The ‘2013 global gold price report’ found more than 80% of gold executives expect to see a rise in the price of gold, and an analysis of the 46 largest TSX- listed gold mining companies pointed to more than 20 of these gold companies having cash reserves greater than $500-million.

“Gold miners are adamant about proving to the market that they’re once again a good investment – not just for the interim, but for the long-term. Receiving investors’ approval will involve establishing cost-effective management strategies, increasing dividend payments and responsibly investing in production growth – all on the back of a strong gold price,” PwC mining leader for Canada and the Americas John Gravelle said.

He added there has been a shift in focus with gold executives concentrating on the bottom line – specifically focusing on the rate of return for every ounce produced.
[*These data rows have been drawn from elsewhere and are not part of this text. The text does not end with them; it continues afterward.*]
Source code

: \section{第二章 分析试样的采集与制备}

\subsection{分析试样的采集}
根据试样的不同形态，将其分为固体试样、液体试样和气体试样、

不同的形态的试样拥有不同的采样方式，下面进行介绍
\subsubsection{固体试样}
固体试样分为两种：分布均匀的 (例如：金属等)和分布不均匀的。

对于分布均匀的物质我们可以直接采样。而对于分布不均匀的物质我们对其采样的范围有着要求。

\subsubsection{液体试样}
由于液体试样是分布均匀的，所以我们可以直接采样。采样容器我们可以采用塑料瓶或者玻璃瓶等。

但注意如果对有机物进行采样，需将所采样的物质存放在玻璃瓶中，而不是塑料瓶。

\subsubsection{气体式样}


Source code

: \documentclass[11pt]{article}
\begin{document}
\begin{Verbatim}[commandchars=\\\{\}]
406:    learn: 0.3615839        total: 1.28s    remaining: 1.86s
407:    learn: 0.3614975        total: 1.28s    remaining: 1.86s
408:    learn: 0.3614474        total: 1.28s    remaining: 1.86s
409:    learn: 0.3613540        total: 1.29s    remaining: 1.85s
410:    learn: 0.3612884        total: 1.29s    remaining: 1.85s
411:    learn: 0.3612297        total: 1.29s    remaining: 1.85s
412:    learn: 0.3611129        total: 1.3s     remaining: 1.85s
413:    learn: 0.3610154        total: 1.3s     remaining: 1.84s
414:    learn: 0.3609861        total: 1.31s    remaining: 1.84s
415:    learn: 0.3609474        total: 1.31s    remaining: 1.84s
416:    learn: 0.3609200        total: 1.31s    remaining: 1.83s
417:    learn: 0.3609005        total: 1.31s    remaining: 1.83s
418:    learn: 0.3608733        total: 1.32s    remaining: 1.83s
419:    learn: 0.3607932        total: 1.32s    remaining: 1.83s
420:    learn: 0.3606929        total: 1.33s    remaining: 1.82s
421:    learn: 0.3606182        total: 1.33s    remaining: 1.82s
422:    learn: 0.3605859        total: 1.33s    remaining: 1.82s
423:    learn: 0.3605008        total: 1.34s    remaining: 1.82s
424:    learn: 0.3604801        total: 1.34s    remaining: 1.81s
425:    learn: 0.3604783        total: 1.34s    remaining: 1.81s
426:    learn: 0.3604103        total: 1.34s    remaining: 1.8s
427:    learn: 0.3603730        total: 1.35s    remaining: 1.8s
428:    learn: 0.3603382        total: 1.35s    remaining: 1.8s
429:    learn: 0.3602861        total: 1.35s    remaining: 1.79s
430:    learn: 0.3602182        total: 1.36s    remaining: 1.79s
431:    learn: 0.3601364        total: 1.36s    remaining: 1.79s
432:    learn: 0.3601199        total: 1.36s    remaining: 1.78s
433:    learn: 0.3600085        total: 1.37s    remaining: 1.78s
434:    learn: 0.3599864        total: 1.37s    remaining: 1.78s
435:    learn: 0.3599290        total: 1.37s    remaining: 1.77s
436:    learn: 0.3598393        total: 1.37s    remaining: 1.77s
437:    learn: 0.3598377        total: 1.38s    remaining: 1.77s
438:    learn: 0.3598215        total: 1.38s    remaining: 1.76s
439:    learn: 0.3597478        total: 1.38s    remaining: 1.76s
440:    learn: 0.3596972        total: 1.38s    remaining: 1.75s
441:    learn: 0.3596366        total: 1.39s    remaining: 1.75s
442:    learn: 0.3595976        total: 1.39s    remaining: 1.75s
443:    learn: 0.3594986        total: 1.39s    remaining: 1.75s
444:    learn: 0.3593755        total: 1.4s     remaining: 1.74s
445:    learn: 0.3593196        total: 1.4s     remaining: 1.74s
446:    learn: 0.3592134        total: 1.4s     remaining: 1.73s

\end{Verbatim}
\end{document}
According to the report, the long-term price of gold used by gold miners has increased by 6% from last year and 29% from two years ago, to $1 400/oz.

The report found all of the senior gold companies used cash for development and exploration spending and they plan to do the same for the upcoming year. Further, 89% of mid-tier gold companies will use cash for project development and 83% will use cash to fund exploration activity in 2013.

“Larger mining companies may be more watchful with their spending, but they haven’t forgotten about their exploration budgets. Expect increased exploration spending next year by senior and mid-tier miners, and well-funded juniors,” says Gravelle.

“While senior gold producers will use their cash to fund recently increased dividend commitments, they will carefully invest in projects that will produce superior rates of return,” he said.